Nell’Annuario ci sono inoltre alcune informazioni che potrebbero perfino indurre in errore, come ad esempio quella relativa alla selvicoltura presentata come una tra le attività produttive che maggiormente contribuiscono alle emissioni di inquinanti. Nel caso specifico, la selvicoltura è associata all’agricoltura e alla caccia e pesca, mettendo nello stesso insieme attività con impatti opposti e che dovrebbero essere separate per dare corrette informazioni e indicazioni di politica ambientale.
Insomma per l’ISTAT il settore forestale non ha rilevanza economica ma neanche territoriale (!), non ha alcuna funzione ambientale, è economicamente inesistente, non desta particolari preoccupazioni di tipo ambientale tra gli italiani, salvo forse che per il problema degli incendi.
L’aspetto tuttavia più critico è che probabilmente l’Istituto Nazionale di Statistica, non dando alcuna rilevanza alle statistiche forestali, rappresenta coerentemente l’opinione comune dell’italiano medio e i suoi stereotipi relativi al settore forestale, facendo così un pessimo servizio di comunicazione. Questa criticità deve porre degli interrogativi agli operatori del settore forestale: c’è la necessità, a partire dal mondo della ricerca, di fare corretta informazione ed aumentare la sensibilità verso temi troppo spesso considerati marginali.

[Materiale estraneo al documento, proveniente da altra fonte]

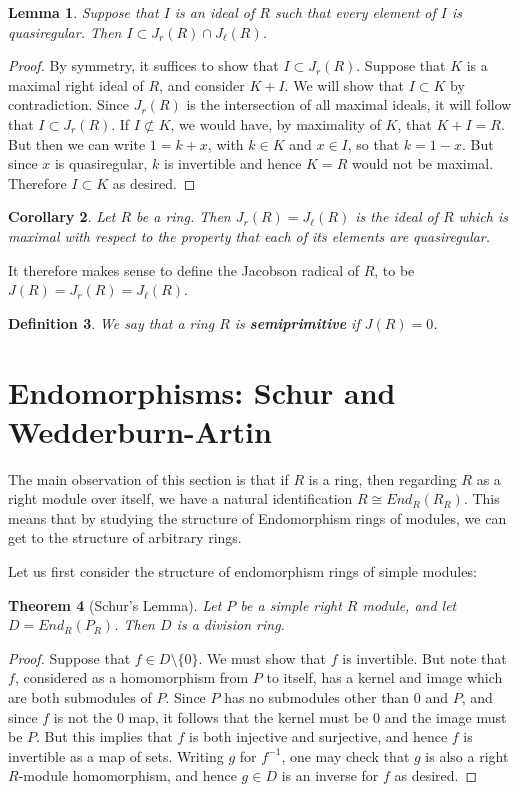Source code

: \documentclass[12pt]{report}
\theoremstyle{plain}
\newtheorem{thm}{Theorem}[section]
\newtheorem{defn}[thm]{Definition}
\newtheorem{lem}[thm]{Lemma}
\newtheorem{cor}[thm]{Corollary}
\begin{document}
\begin{lem}
Suppose that $I$ is an ideal of $R$ such that every element of $I$ is
quasiregular. Then $I \subset J_r(R) \cap J_\ell(R)$.
\end{lem}
\begin{proof}
By symmetry, it suffices to show that $I \subset J_r(R)$.
Suppose that $K$ is a maximal right ideal of $R$, and consider $K + I$. We
will show that $I \subset K$ by contradiction. Since $J_r(R)$ is the
intersection of all maximal ideals, it will follow that $I \subset J_r(R)$.
If $I \not\subset K$, we would have, by maximality of $K$, that 
$K + I = R$. But then we can write $1 = k + x$, with $k \in K$ and $x \in I$, so
that $k = 1 - x$. But since $x$ is quasiregular, $k$ is invertible and
hence $K = R$ would not be maximal. Therefore $I \subset K$ as desired.
\end{proof}

\begin{cor}
Let $R$ be a ring. Then $J_r(R) = J_\ell(R)$ is the ideal of $R$ which is
maximal with respect to the property that each of its elements are
quasiregular.
\end{cor}

It therefore makes sense to define the Jacobson radical of $R$, to be $J(R)
= J_r(R) = J_\ell(R)$.

\begin{defn}
We say that a ring $R$ is \textbf{semiprimitive} if $J(R) = 0$.
\end{defn}

\section{Endomorphisms: Schur and Wedderburn-Artin}

The main observation of this section is that if $R$ is a ring, then
regarding $R$ as a right module over itself, we have a natural
identification $R \cong End_R(R_R)$. This means that by studying the
structure of Endomorphism rings of modules, we can get to the structure of
arbitrary rings.

Let us first consider the structure of endomorphism rings of simple
modules:
\begin{thm}[Schur's Lemma]
Let $P$ be a simple right $R$ module, and let $D = End_R(P_R)$. Then $D$ is
a division ring.
\end{thm}
\begin{proof}
Suppose that $f \in D \setminus \{0\}$. We must show that $f$ is invertible.
But note that $f$, considered as a homomorphism from $P$ to itself, has a
kernel and image which are both submodules of $P$. Since $P$ has no
submodules other than $0$ and $P$, and since $f$ is not the $0$ map, it
follows that the kernel must be $0$ and the image must be $P$. But this
implies that $f$ is both injective and surjective, and hence $f$ is
invertible as a map of sets. Writing $g$ for $f^{-1}$, one may check that
$g$ is also a right $R$-module homomorphism, and hence $g \in D$ is an
inverse for $f$ as desired.
\end{proof}
\end{document}
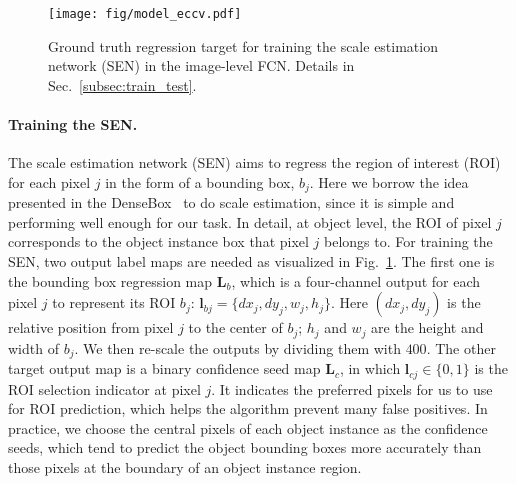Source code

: \documentclass[runningheads]{llncs}
\newcommand{\ve}[1]{{\mathbf #1}}
\begin{document}
\begin{figure}[!t]
\begin{center}
\texttt{[image: fig/model\_eccv.pdf]}
\end{center}
\vspace{-1\baselineskip}
\caption{Ground truth regression target for training the scale estimation network (SEN) in the image-level FCN. Details in Sec.~\ref{subsec:train_test}.}
\vspace{-1.6\baselineskip}
\label{fig:train_sen}
\end{figure}

\paragraph{Training the SEN.}
The scale estimation network (SEN) aims to regress the region of interest (ROI) for each pixel $j$ in the form of a bounding box, $b_j$. Here we borrow the idea presented in the DenseBox~\cite{huang2015densebox} to do scale estimation, since it is simple and performing well enough for our task. 
In detail, at object level, the ROI of pixel $j$ corresponds to the object instance box that pixel $j$ belongs to. For training the SEN, two output label maps are needed as visualized in Fig.~\ref{fig:train_sen}. The first one is the bounding box regression map $\ve{L}_{b}$, which is a four-channel output for each pixel $j$ to represent its ROI $b_j$: $\ve{l}_{bj}=\{dx_j, dy_j, w_j, h_j\}$. Here $(dx_j, dy_j)$ is the relative position from pixel $j$ to the center of $b_j$; $h_j$ and $w_j$ are the height and width of $b_j$. We then re-scale the outputs by dividing them with $400$. 
The other target output map is a binary confidence seed map $\ve{L}_{c}$, in which $\ve{l}_{cj}\in\{0,1\}$ is the ROI selection indicator at pixel $j$. It indicates the preferred pixels for us to use for ROI prediction, which helps the algorithm prevent many false positives. In practice, we choose the central pixels of each object instance as the confidence seeds, which tend to predict the object bounding boxes more accurately than those pixels at the boundary of an object instance region. 
\end{document}
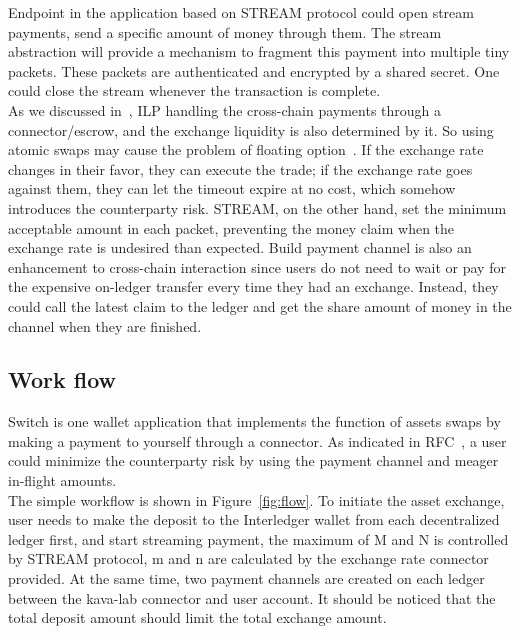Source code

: \noindent Endpoint in the application based on STREAM protocol could open stream payments, send a specific amount of money through them. The stream abstraction will provide a mechanism to fragment this payment into multiple tiny packets. These packets are authenticated and encrypted by a shared secret. One could close the stream whenever the transaction is complete.\\

\noindent As we discussed in~, ILP handling the cross-chain payments through a connector/escrow, and the exchange liquidity is also determined by it. So using atomic swaps may cause the problem of floating option~\cite{cryptoeprint:2019:896}. If the exchange rate changes in their favor, they can execute the trade; if the exchange rate goes against them, they can let the timeout expire at no cost, which somehow introduces the counterparty risk. STREAM, on the other hand, set the minimum acceptable amount in each packet, preventing the money claim when the exchange rate is undesired than expected. Build payment channel is also an enhancement to cross-chain interaction since users do not need to wait or pay for the expensive on-ledger transfer every time they had an exchange. Instead, they could call the latest claim to the ledger and get the share amount of money in the channel when they are finished.

\subsection{Work flow}
\noindent Switch is one wallet application that implements the function of assets swaps by making a payment to yourself through a connector. As indicated in RFC~\cite{paymentchannel}, a user could minimize the counterparty risk by using the payment channel and meager in-flight amounts.\\

\noindent The simple workflow is shown in Figure~\ref{fig:flow}. To initiate the asset exchange, user needs to make the deposit to the Interledger wallet from each decentralized ledger first, and start streaming payment, the maximum of M and N is controlled by STREAM protocol, m and n are calculated by the exchange rate connector provided. At the same time, two payment channels are created on each ledger between the kava-lab connector and user account. It should be noticed that the total deposit amount should limit the total exchange amount.\\

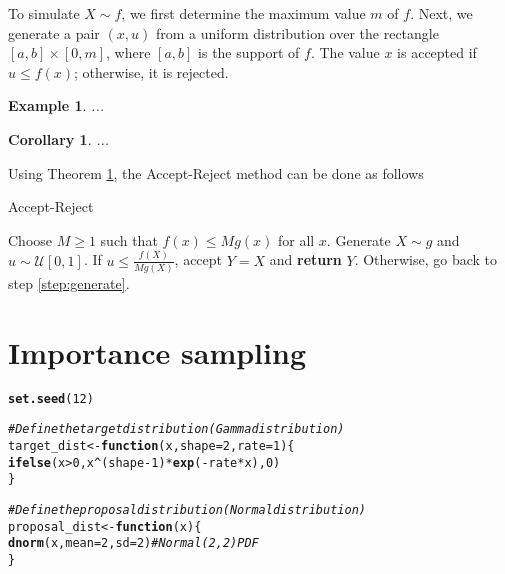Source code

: \documentclass{article}\usepackage[]{graphicx}\usepackage[]{xcolor}
\makeatletter
\newcommand{\hlnum}[1]{\textcolor[rgb]{0.686,0.059,0.569}{#1}}%
\newcommand{\hlcom}[1]{\textcolor[rgb]{0.678,0.584,0.686}{\textit{#1}}}%
\newcommand{\hlopt}[1]{\textcolor[rgb]{0,0,0}{#1}}%
\newcommand{\hldef}[1]{\textcolor[rgb]{0.345,0.345,0.345}{#1}}%
\newcommand{\hlkwa}[1]{\textcolor[rgb]{0.161,0.373,0.58}{\textbf{#1}}}%
\newcommand{\hlkwb}[1]{\textcolor[rgb]{0.69,0.353,0.396}{#1}}%
\newcommand{\hlkwc}[1]{\textcolor[rgb]{0.333,0.667,0.333}{#1}}%
\newcommand{\hlkwd}[1]{\textcolor[rgb]{0.737,0.353,0.396}{\textbf{#1}}}%
\newenvironment{kframe}{%
 \def\at@end@of@kframe{}%
 \ifinner\ifhmode%
  \def\at@end@of@kframe{\end{minipage}}%
  \begin{minipage}{\columnwidth}%
 \fi\fi%
 \def\FrameCommand##1{\hskip\@totalleftmargin \hskip-\fboxsep
 \colorbox{shadecolor}{##1}\hskip-\fboxsep
     \hskip-\linewidth \hskip-\@totalleftmargin \hskip\columnwidth}%
 \MakeFramed {\advance\hsize-\width
   \@totalleftmargin\z@ \linewidth\hsize
   \@setminipage}}%
 {\par\unskip\endMakeFramed%
 \at@end@of@kframe}
\newenvironment{knitrout}{}{} %
\newtheorem{example}{Example}
\newtheorem{corollary}{Corollary}
\makeatother
\begin{document}
To simulate $X \sim f$, we first determine the maximum value $m$ of $f$. Next, we generate a pair $(x, u)$ from a uniform distribution over the rectangle $[a, b] \times [0, m]$, where $[a,b]$ is the support of $f$. The value $x$ is accepted if $u \leq f(x)$; otherwise, it is rejected.


\begin{example}
...
\end{example}

\begin{corollary}\label{Accept-Reject theorem}
...
\end{corollary}

Using Theorem \ref{Accept-Reject theorem}, the Accept-Reject method can be done as follows

\begin{algorithm}[H]
\caption{Accept-Reject}
\label{alg:accept-reject}
\begin{algorithmic}[1]
\State Choose \( M \geq 1 \) such that \( f(x) \leq M g(x) \) for all \( x \).
\State \label{step:generate} Generate \( X \sim g \) and \( u \sim \mathcal{U}[0,1] \).
\State If \( u \leq \frac{f(X)}{M g(X)} \), accept \( Y = X \) and \textbf{return} \( Y \).
\State Otherwise, go back to step \ref{step:generate}.
\end{algorithmic}
\end{algorithm}

\newpage
\section{Importance sampling}

\begin{knitrout}
\color{fgcolor}\begin{kframe}
\begin{alltt}
\hlkwd{set.seed}\hldef{(}\hlnum{12}\hldef{)}

\hlcom{# Define the target distribution (Gamma distribution)}
\hldef{target_dist} \hlkwb{<-} \hlkwa{function}\hldef{(}\hlkwc{x}\hldef{,} \hlkwc{shape} \hldef{=} \hlnum{2}\hldef{,} \hlkwc{rate} \hldef{=} \hlnum{1}\hldef{) \{}
  \hlkwd{ifelse}\hldef{(x} \hlopt{>} \hlnum{0}\hldef{, x}\hlopt{^}\hldef{(shape} \hlopt{-} \hlnum{1}\hldef{)} \hlopt{*} \hlkwd{exp}\hldef{(}\hlopt{-}\hldef{rate} \hlopt{*} \hldef{x),} \hlnum{0}\hldef{)}
\hldef{\}}

\hlcom{# Define the proposal distribution (Normal distribution)}
\hldef{proposal_dist} \hlkwb{<-} \hlkwa{function}\hldef{(}\hlkwc{x}\hldef{) \{}
  \hlkwd{dnorm}\hldef{(x,} \hlkwc{mean} \hldef{=} \hlnum{2}\hldef{,} \hlkwc{sd} \hldef{=} \hlnum{2}\hldef{)}  \hlcom{# Normal(2, 2) PDF}
\hldef{\}}
\end{alltt}
\end{kframe}
\end{knitrout}
\end{document}
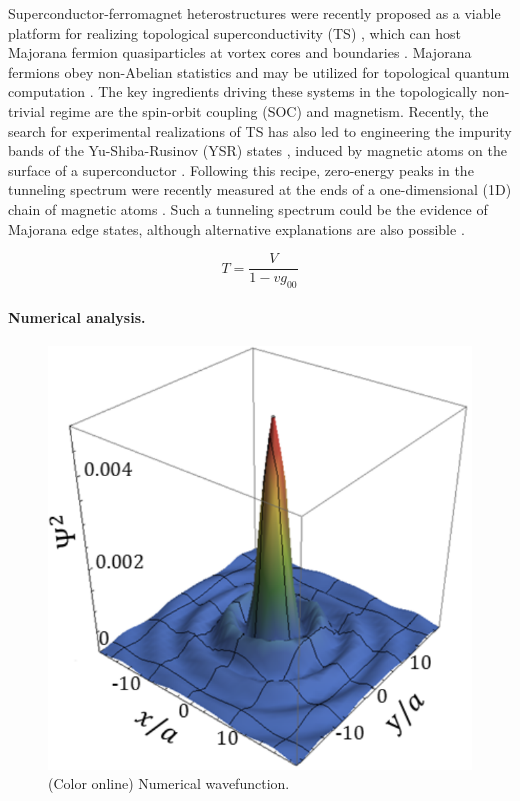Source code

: \documentclass[twocolumn,showpacs,floatfix,nofootinbib,longbibliography]{revtex4-1}
\begin{document}
Superconductor-ferromagnet heterostructures were recently proposed as a viable platform for realizing topological superconductivity (TS) \cite{Lutchyn2010,Oreg2010, Sau2010}, which can host Majorana fermion quasiparticles at vortex cores and boundaries \cite{Kitaev2001, Alicea, Beenakker2013}. Majorana fermions obey non-Abelian statistics and may be utilized for topological quantum computation \cite{Read2000, Ivanov2001, Nayak2008}.  The key ingredients driving these systems in the topologically non-trivial regime are the spin-orbit coupling (SOC) and magnetism. Recently, the search for experimental realizations of TS has also led to engineering the impurity bands of the Yu-Shiba-Rusinov (YSR) states \cite{Yu,Shiba,Rusinov}, induced by magnetic atoms on the surface of a superconductor \cite{Choy2011, Nadj-Perge2013, Klinovaja2013, Vazifeh2013, Braunecker2013, Pientka2013, Nakosai2013, Poyhonen2014, Reis2014, Brydon2015, Rontynen2014, Li2015}. Following this recipe, zero-energy peaks in the tunneling spectrum were recently measured at the ends of a one-dimensional (1D) chain of magnetic atoms \cite{Yazdani2014}. Such a tunneling spectrum could be the evidence of Majorana edge states, although alternative explanations are also possible \cite{Sau2015}.




\begin{equation}
 T = \frac{V}{1-vg_{00}}
\end{equation}

\paragraph*{Numerical analysis.} \label{sec:numerics}

\begin{figure} \centering
\includegraphics[width=0.7\linewidth]{WaveFunction}
\caption{(Color online) Numerical wavefunction. } \label{fig:wavefunction}
\end{figure}
\end{document}
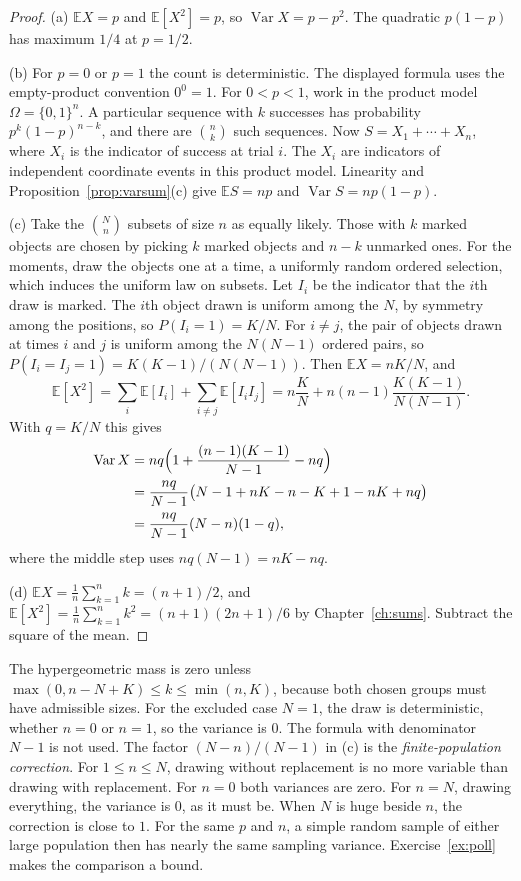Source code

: \begin{proof}
(a) $\mathbb EX=p$ and $\mathbb E[X^2]=p$, so $\operatorname{Var}X=p-p^2$. The quadratic $p(1-p)$ has maximum $1/4$ at $p=1/2$.

(b) For $p=0$ or $p=1$ the count is deterministic. The displayed formula uses the empty-product convention $0^0=1$. For $0<p<1$, work in the product model $\Omega=\{0,1\}^n$. A particular sequence with $k$ successes has probability $p^k(1-p)^{n-k}$, and there are $\binom nk$ such sequences. Now $S=X_1+\cdots+X_n$, where $X_i$ is the indicator of success at trial $i$. The $X_i$ are indicators of independent coordinate events in this product model. Linearity and Proposition~\ref{prop:varsum}(c) give $\mathbb ES=np$ and $\operatorname{Var}S=np(1-p)$.

(c) Take the $\binom Nn$ subsets of size $n$ as equally likely. Those with $k$ marked objects are chosen by picking $k$ marked objects and $n-k$ unmarked ones. For the moments, draw the objects one at a time, a uniformly random ordered selection, which induces the uniform law on subsets. Let $I_i$ be the indicator that the $i$th draw is marked. The $i$th object drawn is uniform among the $N$, by symmetry among the positions, so $P(I_i=1)=K/N$. For $i\ne j$, the pair of objects drawn at times $i$ and $j$ is uniform among the $N(N-1)$ ordered pairs, so $P(I_i=I_j=1)=K(K-1)/(N(N-1))$. Then $\mathbb EX=nK/N$, and
\[
 \mathbb E[X^2]=\sum_i\mathbb E[I_i]+\sum_{i\ne j}\mathbb E[I_i I_j]
 =n\frac KN+n(n-1)\frac{K(K-1)}{N(N-1)}.
\]
With $q=K/N$ this gives
\[
\begin{aligned}
\operatorname{Var}X
&=nq\Bigl(1+\frac{(n-1)(K-1)}{N-1}-nq\Bigr)\\
&=\frac{nq}{N-1}\bigl(N-1+nK-n-K+1-nK+nq\bigr)\\
&=\frac{nq}{N-1}(N-n)(1-q),
\end{aligned}
\]
where the middle step uses $nq(N-1)=nK-nq$.

(d) $\mathbb EX=\frac1n\sum_{k=1}^n k=(n+1)/2$, and $\mathbb E[X^2]=\frac1n\sum_{k=1}^n k^2=(n+1)(2n+1)/6$ by Chapter~\ref{ch:sums}. Subtract the square of the mean.
\end{proof}

The hypergeometric mass is zero unless $\max(0,n-N+K)\le k\le\min(n,K)$, because both chosen groups must have admissible sizes. For the excluded case $N=1$, the draw is deterministic, whether $n=0$ or $n=1$, so the variance is $0$. The formula with denominator $N-1$ is not used. The factor $(N-n)/(N-1)$ in (c) is the \emph{finite-population correction}. For $1\le n\le N$, drawing without replacement is no more variable than drawing with replacement. For $n=0$ both variances are zero. For $n=N$, drawing everything, the variance is $0$, as it must be. When $N$ is huge beside $n$, the correction is close to $1$. For the same $p$ and $n$, a simple random sample of either large population then has nearly the same sampling variance. Exercise~\ref{ex:poll} makes the comparison a bound.


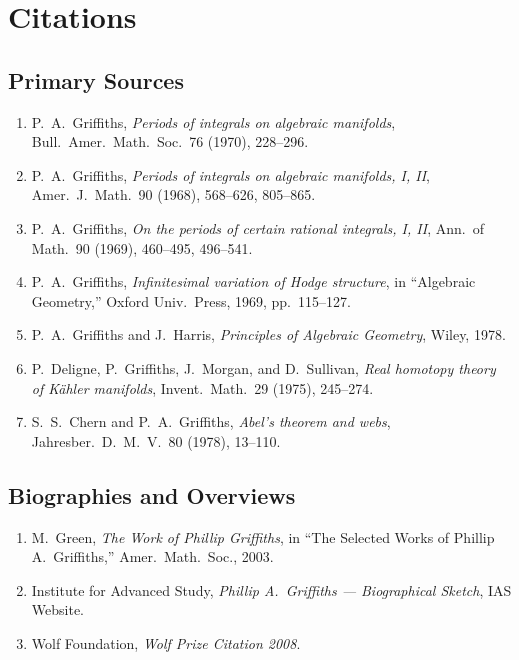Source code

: \section{Citations}\subsection*{Primary Sources}
\begin{enumerate}
    \item P.\ A.\ Griffiths, \textit{Periods of integrals on algebraic manifolds}, Bull.\ Amer.\ Math.\ Soc.\ 76 (1970), 228--296.
    \item P.\ A.\ Griffiths, \textit{Periods of integrals on algebraic manifolds, I, II}, Amer.\ J.\ Math.\ 90 (1968), 568--626, 805--865.
    \item P.\ A.\ Griffiths, \textit{On the periods of certain rational integrals, I, II}, Ann.\ of Math.\ 90 (1969), 460--495, 496--541.
    \item P.\ A.\ Griffiths, \textit{Infinitesimal variation of Hodge structure}, in ``Algebraic Geometry,'' Oxford Univ.\ Press, 1969, pp.\ 115--127.
    \item P.\ A.\ Griffiths and J.\ Harris, \textit{Principles of Algebraic Geometry}, Wiley, 1978.
    \item P.\ Deligne, P.\ Griffiths, J.\ Morgan, and D.\ Sullivan, \textit{Real homotopy theory of K\"ahler manifolds}, Invent.\ Math.\ 29 (1975), 245--274.
    \item S.\ S.\ Chern and P.\ A.\ Griffiths, \textit{Abel's theorem and webs}, Jahresber.\ D.\ M.\ V.\ 80 (1978), 13--110.
\end{enumerate}

\subsection*{Biographies and Overviews}
\begin{enumerate}
    \item M.\ Green, \textit{The Work of Phillip Griffiths}, in ``The Selected Works of Phillip A.\ Griffiths,'' Amer.\ Math.\ Soc., 2003.
    \item Institute for Advanced Study, \textit{Phillip A.\ Griffiths --- Biographical Sketch}, IAS Website.
    \item Wolf Foundation, \textit{Wolf Prize Citation 2008}.
\end{enumerate}

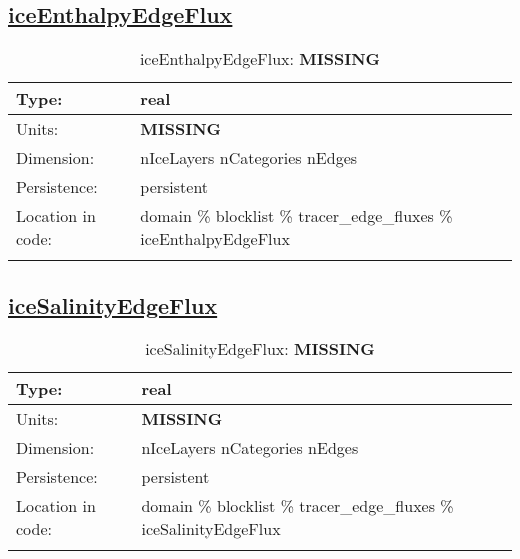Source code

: \subsection[iceEnthalpyEdgeFlux]{\hyperref[sec:var_tab_tracer_edge_fluxes]{iceEnthalpyEdgeFlux}}
\label{subsec:var_sec_tracer_edge_fluxes_iceEnthalpyEdgeFlux}
\begin{center}
\begin{longtable}{| p{2.0in} | p{4.0in} |}
        \hline 
        Type: & real \\
        \hline 
        Units: & {\bf \color{red} MISSING} \\
        \hline 
        Dimension: & nIceLayers nCategories nEdges \\
        \hline 
        Persistence: & persistent \\
        \hline 
         Location in code: & domain \% blocklist \% tracer\_edge\_fluxes \% iceEnthalpyEdgeFlux \\
         \hline 
    \caption{iceEnthalpyEdgeFlux: {\bf \color{red} MISSING}}
\end{longtable}
\end{center}
\subsection[iceSalinityEdgeFlux]{\hyperref[sec:var_tab_tracer_edge_fluxes]{iceSalinityEdgeFlux}}
\label{subsec:var_sec_tracer_edge_fluxes_iceSalinityEdgeFlux}
\begin{center}
\begin{longtable}{| p{2.0in} | p{4.0in} |}
        \hline 
        Type: & real \\
        \hline 
        Units: & {\bf \color{red} MISSING} \\
        \hline 
        Dimension: & nIceLayers nCategories nEdges \\
        \hline 
        Persistence: & persistent \\
        \hline 
         Location in code: & domain \% blocklist \% tracer\_edge\_fluxes \% iceSalinityEdgeFlux \\
         \hline 
    \caption{iceSalinityEdgeFlux: {\bf \color{red} MISSING}}
\end{longtable}
\end{center}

Queste scelte relative alle statistiche forestali dell’ISTAT sorprendono quando si considerano le recenti, interessanti e positive, iniziative dell’Istituto in materia di sostenibilità. Basti pensare allo sviluppo di indicatori più corretti per monitorare il progresso della società italiana con la valutazione delle 12 dimensioni del Benessere Equo Sostenibile (BES), un insieme di indicatori sicuramente più adatti del Prodotto Interno Lordo (PIL) a rappresentare l’evoluzione del paese e l’incidenza di variabili non prettamente economiche sulla qualità di vita dei cittadini. Alla qualità di vita è facilmente riconducibile l’ampia e variegata schiera di servizi e beni ambientali offerti dalle risorse forestali alla cui valutazione tanto sta contribuendo il sistema della conoscenza nazionale, ma che evidentemente, pur essendo tra gli Obiettivi del Millennio (Sustainable Development Goal), ancora non riesce ad entrare a pieno titolo tra le variabili dell’Annuario statistico italiano.